Record set:
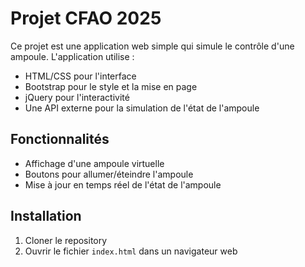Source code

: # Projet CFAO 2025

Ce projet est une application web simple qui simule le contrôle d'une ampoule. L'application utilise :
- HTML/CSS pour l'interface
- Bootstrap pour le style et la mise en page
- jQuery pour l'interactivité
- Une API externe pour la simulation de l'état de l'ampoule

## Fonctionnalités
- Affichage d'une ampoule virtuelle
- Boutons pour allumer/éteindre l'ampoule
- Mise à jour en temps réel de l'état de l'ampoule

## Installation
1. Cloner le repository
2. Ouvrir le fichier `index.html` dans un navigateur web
--
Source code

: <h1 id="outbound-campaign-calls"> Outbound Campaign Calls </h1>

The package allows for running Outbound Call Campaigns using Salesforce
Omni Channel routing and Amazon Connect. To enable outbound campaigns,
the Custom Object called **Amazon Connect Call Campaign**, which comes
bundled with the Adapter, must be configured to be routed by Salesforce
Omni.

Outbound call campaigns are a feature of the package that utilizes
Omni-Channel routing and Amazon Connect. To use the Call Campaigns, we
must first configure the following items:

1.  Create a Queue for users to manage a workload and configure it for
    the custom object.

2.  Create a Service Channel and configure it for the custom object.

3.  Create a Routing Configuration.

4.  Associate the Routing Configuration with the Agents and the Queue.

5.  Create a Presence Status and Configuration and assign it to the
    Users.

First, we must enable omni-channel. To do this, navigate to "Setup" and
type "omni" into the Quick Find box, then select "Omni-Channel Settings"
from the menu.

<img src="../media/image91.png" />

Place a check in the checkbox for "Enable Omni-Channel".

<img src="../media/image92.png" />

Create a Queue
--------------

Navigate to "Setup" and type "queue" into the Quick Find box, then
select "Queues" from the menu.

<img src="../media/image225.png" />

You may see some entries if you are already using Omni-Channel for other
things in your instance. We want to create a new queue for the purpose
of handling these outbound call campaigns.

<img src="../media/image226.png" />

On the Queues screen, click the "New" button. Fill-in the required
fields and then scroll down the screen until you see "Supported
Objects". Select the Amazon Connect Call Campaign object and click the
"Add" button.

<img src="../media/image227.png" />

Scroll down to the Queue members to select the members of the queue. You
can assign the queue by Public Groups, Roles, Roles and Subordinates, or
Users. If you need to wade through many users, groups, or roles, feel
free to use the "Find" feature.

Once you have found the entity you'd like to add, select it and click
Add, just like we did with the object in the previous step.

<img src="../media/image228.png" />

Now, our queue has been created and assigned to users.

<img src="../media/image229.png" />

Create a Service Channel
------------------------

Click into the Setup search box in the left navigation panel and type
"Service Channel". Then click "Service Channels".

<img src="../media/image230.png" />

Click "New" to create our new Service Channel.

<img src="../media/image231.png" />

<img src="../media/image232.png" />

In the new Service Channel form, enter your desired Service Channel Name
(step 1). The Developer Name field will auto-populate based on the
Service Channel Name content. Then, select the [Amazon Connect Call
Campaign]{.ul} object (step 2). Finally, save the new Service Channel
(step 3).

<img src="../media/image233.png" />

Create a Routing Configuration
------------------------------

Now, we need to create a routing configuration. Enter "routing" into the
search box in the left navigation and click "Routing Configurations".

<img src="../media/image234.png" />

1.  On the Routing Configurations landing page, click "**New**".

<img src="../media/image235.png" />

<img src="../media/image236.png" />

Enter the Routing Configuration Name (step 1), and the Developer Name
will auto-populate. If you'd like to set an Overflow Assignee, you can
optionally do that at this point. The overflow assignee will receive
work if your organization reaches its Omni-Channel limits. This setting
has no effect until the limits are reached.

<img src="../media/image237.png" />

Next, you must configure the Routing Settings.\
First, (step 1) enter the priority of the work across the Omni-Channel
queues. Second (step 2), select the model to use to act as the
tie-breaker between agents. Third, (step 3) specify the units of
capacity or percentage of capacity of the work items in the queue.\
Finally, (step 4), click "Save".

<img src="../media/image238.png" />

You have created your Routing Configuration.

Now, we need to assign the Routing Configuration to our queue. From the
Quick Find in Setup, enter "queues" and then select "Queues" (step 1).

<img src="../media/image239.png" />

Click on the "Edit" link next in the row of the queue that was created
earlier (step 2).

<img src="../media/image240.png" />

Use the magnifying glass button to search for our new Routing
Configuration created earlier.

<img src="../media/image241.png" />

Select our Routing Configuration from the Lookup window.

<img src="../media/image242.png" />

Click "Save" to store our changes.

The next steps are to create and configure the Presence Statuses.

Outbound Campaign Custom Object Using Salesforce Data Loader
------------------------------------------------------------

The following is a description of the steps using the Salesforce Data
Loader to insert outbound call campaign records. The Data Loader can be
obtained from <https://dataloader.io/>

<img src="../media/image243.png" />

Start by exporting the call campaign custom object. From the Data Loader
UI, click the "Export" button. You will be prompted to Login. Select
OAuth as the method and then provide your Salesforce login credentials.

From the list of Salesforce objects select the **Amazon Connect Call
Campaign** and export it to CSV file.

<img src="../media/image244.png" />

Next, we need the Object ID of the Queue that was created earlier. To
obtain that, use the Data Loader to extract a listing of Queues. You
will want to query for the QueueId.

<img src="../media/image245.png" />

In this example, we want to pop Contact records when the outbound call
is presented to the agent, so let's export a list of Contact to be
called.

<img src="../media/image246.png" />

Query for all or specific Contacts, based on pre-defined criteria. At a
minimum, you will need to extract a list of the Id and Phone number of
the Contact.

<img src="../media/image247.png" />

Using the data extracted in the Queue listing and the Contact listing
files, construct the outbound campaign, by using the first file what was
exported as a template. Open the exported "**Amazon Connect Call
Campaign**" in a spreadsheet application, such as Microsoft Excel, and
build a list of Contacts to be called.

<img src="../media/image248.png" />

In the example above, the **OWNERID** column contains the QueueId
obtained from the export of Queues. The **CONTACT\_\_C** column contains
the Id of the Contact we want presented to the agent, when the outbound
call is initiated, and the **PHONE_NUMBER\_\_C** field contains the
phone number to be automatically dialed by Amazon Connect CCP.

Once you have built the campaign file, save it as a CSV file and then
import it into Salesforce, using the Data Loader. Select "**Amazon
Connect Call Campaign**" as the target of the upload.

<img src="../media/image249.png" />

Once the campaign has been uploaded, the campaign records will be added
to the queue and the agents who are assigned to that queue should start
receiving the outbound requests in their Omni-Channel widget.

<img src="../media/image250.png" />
--
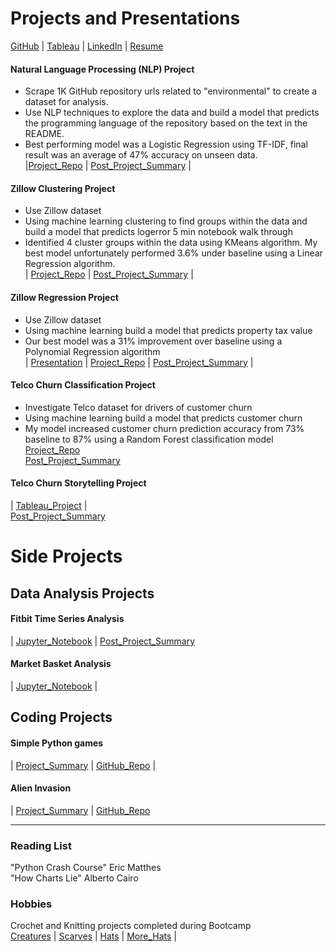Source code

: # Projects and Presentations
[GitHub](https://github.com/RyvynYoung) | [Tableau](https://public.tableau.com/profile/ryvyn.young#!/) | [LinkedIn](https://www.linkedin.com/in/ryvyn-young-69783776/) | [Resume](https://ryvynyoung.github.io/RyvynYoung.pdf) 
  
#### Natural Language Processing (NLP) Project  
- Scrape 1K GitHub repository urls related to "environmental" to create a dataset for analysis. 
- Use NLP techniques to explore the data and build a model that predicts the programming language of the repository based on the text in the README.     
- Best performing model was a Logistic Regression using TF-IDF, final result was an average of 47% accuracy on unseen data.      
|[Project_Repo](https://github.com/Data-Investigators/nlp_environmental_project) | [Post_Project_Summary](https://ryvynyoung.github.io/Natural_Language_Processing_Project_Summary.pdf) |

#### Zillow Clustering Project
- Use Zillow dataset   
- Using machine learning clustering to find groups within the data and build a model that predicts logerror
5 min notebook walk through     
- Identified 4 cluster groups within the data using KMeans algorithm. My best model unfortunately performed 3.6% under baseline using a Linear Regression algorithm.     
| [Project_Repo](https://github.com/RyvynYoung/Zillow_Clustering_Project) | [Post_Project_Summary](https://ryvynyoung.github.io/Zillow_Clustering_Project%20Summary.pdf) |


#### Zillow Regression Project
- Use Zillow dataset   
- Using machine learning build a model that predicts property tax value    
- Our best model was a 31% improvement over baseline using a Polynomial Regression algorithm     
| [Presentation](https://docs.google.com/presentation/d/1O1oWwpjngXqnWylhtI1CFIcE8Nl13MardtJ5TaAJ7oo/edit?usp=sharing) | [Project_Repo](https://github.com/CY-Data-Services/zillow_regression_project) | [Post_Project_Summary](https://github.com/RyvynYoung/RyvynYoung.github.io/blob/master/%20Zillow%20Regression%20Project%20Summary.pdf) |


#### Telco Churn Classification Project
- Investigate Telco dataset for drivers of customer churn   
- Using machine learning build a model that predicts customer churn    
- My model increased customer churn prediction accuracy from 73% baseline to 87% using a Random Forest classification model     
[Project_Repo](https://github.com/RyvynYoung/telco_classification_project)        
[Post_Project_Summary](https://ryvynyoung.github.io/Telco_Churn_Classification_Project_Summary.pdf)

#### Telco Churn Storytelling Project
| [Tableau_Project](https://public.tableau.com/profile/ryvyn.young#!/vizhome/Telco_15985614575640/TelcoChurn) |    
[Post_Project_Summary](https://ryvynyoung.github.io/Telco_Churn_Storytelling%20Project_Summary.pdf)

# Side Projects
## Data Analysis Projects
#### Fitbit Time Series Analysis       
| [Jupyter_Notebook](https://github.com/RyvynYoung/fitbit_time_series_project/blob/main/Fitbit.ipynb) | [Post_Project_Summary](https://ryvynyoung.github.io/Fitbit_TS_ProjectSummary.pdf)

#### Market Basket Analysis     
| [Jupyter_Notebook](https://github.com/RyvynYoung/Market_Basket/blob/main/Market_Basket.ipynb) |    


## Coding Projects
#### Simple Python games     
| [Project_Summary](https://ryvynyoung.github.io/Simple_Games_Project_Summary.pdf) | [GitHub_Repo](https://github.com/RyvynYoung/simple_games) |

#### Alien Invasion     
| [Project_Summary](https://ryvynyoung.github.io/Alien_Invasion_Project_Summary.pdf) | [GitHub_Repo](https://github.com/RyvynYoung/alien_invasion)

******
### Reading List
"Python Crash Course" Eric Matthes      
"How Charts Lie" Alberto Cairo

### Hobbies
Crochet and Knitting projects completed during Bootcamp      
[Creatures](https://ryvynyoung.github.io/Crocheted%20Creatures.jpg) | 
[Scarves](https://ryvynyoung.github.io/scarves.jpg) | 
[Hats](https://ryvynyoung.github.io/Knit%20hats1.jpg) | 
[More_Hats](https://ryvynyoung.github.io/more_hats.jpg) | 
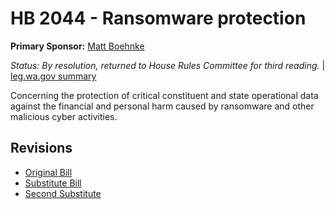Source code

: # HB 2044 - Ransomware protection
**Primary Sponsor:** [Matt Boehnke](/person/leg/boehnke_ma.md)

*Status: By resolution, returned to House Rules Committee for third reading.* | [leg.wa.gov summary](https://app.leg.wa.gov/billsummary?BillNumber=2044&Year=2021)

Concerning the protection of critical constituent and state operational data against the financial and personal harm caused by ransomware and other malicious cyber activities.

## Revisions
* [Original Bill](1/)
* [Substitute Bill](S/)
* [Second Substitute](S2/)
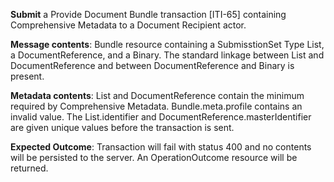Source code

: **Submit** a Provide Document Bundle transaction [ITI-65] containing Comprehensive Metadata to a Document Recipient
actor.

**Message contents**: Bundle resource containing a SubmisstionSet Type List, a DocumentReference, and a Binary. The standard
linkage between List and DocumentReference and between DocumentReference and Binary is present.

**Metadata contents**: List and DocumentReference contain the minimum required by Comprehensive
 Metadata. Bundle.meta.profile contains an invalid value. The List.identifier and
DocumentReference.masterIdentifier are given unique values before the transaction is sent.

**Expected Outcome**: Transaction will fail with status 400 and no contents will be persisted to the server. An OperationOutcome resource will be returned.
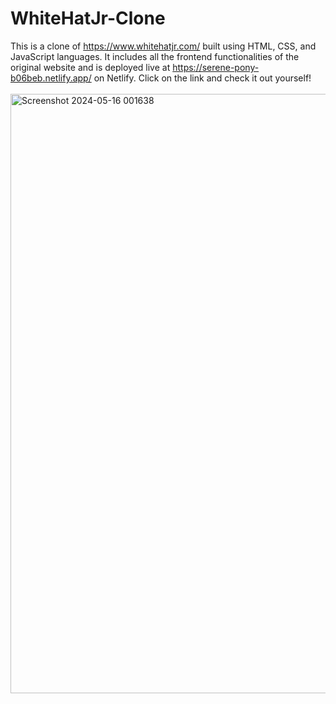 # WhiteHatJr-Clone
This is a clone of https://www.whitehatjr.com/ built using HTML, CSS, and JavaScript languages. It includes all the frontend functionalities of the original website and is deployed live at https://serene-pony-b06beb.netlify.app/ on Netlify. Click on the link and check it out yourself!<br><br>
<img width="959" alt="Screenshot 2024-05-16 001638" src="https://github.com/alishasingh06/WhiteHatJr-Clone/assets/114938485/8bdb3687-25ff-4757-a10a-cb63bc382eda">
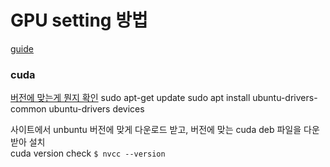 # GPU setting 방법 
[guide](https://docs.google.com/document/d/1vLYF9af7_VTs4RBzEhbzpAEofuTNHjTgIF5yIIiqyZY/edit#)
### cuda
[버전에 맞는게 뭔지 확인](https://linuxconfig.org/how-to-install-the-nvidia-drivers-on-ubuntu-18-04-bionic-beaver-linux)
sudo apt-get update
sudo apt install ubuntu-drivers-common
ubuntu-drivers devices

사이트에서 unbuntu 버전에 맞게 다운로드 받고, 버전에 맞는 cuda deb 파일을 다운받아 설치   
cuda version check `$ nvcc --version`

Task brief:
Wherever "Fitbit" appears in the listing, report the line it is on.

Answer section:
#### Fitbit Time Series Analysis       
| [Jupyter_Notebook](https://github.com/RyvynYoung/fitbit_time_series_project/blob/main/Fitbit.ipynb) | [Post_Project_Summary](https://ryvynyoung.github.io/Fitbit_TS_ProjectSummary.pdf)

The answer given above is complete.